Dataset entries:
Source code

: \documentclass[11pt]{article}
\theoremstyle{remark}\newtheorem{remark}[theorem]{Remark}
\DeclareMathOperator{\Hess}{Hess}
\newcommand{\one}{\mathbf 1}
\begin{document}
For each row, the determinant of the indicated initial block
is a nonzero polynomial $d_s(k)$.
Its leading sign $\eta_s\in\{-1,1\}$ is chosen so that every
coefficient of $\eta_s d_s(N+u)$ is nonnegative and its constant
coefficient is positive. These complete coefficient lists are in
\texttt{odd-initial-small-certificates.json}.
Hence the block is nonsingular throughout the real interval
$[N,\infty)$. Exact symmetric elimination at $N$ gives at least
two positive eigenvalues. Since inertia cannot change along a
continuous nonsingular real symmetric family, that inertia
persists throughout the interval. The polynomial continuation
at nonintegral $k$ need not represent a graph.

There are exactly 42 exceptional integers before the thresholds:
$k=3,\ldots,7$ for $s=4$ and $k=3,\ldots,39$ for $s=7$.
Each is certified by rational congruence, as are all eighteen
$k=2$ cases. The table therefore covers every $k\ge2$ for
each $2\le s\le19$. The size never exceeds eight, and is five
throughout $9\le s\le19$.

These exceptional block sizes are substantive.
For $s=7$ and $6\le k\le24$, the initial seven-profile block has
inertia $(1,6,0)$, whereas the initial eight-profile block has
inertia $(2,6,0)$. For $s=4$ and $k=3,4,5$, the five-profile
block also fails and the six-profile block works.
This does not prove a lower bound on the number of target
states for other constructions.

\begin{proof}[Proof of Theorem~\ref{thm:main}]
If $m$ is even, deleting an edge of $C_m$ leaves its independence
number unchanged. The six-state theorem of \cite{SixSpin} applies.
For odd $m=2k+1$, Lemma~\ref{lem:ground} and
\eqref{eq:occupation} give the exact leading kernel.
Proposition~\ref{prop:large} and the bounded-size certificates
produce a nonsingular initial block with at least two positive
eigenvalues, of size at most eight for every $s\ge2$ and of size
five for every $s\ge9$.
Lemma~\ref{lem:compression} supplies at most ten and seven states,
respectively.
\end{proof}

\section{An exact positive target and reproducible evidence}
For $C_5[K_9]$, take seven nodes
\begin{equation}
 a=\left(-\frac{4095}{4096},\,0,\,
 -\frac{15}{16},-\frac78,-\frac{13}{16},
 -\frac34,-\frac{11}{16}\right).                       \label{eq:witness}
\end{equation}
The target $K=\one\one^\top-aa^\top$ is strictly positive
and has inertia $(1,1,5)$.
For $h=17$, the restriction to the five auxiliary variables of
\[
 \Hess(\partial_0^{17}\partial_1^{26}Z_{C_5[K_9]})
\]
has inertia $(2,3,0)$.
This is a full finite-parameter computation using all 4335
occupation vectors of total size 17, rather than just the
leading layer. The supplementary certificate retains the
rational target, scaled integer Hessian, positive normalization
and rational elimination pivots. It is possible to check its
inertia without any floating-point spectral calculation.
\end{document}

...

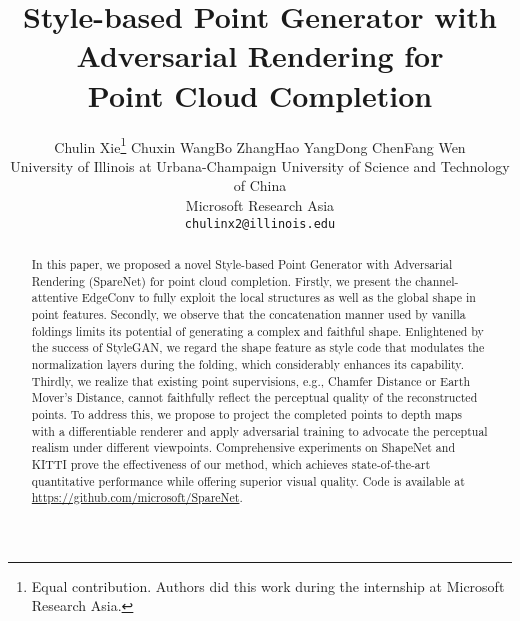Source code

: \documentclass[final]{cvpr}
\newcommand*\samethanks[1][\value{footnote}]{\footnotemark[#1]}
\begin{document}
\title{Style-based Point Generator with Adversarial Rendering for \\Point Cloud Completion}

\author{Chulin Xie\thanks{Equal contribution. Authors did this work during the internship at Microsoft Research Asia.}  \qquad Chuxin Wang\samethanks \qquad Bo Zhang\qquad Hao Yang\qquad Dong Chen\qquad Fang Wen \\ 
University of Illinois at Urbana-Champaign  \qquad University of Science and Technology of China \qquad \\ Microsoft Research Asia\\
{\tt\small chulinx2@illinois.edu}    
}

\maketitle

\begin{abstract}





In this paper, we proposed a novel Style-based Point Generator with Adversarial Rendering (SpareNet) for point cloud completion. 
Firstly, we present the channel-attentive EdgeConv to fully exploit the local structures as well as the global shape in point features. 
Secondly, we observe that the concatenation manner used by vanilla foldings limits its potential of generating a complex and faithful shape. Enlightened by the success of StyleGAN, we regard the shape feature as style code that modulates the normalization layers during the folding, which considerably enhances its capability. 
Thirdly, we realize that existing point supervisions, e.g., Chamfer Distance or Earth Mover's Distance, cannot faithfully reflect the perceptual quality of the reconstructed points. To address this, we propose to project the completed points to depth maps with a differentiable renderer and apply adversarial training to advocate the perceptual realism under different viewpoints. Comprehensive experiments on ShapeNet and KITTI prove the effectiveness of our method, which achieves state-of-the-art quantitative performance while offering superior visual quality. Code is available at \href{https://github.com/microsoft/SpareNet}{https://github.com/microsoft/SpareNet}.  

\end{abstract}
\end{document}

...

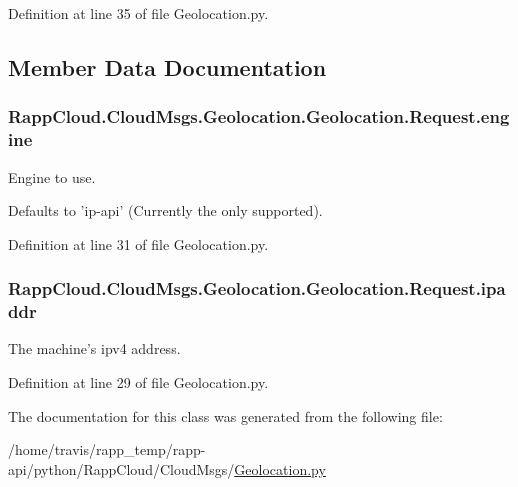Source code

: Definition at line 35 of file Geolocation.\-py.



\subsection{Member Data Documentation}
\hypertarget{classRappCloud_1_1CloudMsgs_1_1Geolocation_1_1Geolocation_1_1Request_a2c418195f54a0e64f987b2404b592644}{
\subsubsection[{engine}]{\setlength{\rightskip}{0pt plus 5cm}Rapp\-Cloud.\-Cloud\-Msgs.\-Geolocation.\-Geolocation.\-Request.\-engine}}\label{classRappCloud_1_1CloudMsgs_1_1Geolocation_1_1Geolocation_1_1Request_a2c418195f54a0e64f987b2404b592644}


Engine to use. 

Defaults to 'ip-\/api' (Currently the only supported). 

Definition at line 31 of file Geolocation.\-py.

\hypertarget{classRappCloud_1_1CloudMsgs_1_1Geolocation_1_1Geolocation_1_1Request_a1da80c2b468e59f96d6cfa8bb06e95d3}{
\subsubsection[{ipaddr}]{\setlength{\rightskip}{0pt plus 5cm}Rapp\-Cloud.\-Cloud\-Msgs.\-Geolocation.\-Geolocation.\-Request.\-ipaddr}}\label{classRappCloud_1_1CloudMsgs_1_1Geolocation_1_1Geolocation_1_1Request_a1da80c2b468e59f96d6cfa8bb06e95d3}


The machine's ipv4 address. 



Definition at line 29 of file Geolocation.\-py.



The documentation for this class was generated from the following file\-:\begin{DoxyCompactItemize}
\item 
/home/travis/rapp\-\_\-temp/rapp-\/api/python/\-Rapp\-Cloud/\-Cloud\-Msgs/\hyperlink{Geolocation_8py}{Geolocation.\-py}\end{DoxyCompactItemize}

- [Exercise] Scan the records for lines that hold "occupation", and reproduce each one you find.

- [Response area]
\eqref{eq:occupation} give the exact leading kernel.
occupation vectors of total size 17, rather than just the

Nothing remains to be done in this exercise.